When nobody shows up people shrug and excuse the absent for “voting with their feet”, but as Liesbeth said, apathy is not a position. The greatest divides lead to the greatest dependencies. How do we understand the nature of certain oppressions, violent precisely because they are difficult to loose? Police on the Belfast train now arrest asylum seekers for collecting benefits in the North and the South; everyone else talks about how open the border is.
In Wretched of the Earth, Frantz Fanon develops a utopian desire to be free of the past, which requires total revolution, “absolute violence”. Utter amnesia, like a blow to the head. What if we distil this position, not through political imagery, but through a notion of identity that fails to reconcile with place.
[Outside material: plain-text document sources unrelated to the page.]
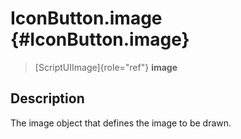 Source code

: IconButton.image {#IconButton.image}
================

> [ScriptUIImage]{role="ref"} **image**

Description
-----------

The image object that defines the image to be drawn.
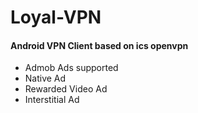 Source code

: # Loyal-VPN

#### Android VPN Client based on ics openvpn

- Admob Ads supported
- Native Ad
- Rewarded Video Ad
- Interstitial Ad
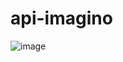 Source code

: # api-imagino

![image](https://github.com/EzeAlarcon/api-imagino/assets/138638611/5ae01328-e436-4921-ae6d-2d5993a932d2)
Imagined experimental identities surface, unnamed by points elsewhere. A transposition of representation through detours, accidents of circumstance that bring about serendipitous doublings, in this case, people with multiple pasts.
An artist whose company I’ve shared on three occasions, in Stockholm, London, and Dublin, has on each occasion told me the same joke. The first time I laughed, the second time I laughed politely, the third time I smiled and excused myself. Men in our generation, say younger than your father (because he is always the exception and the rule) who tell jokes are usually asses. Funny thing is, I can’t remember the joke. Something about Lenin. Perhaps you’ve heard it?
I told you, I liked your radios in Moscow. The little liars. Mute. Leaden. By way of reappropriation, propaganda returns as art. It’s a good joke. I hear Russia is full of them. Til soon, S.
(Sarah Pierce, "Letter to BvDP" in The Lost Moment, eds. L. Bik, J.N. van der Pol, and F. Ustek, Bik Van der Pol:Rotterdam 2007.)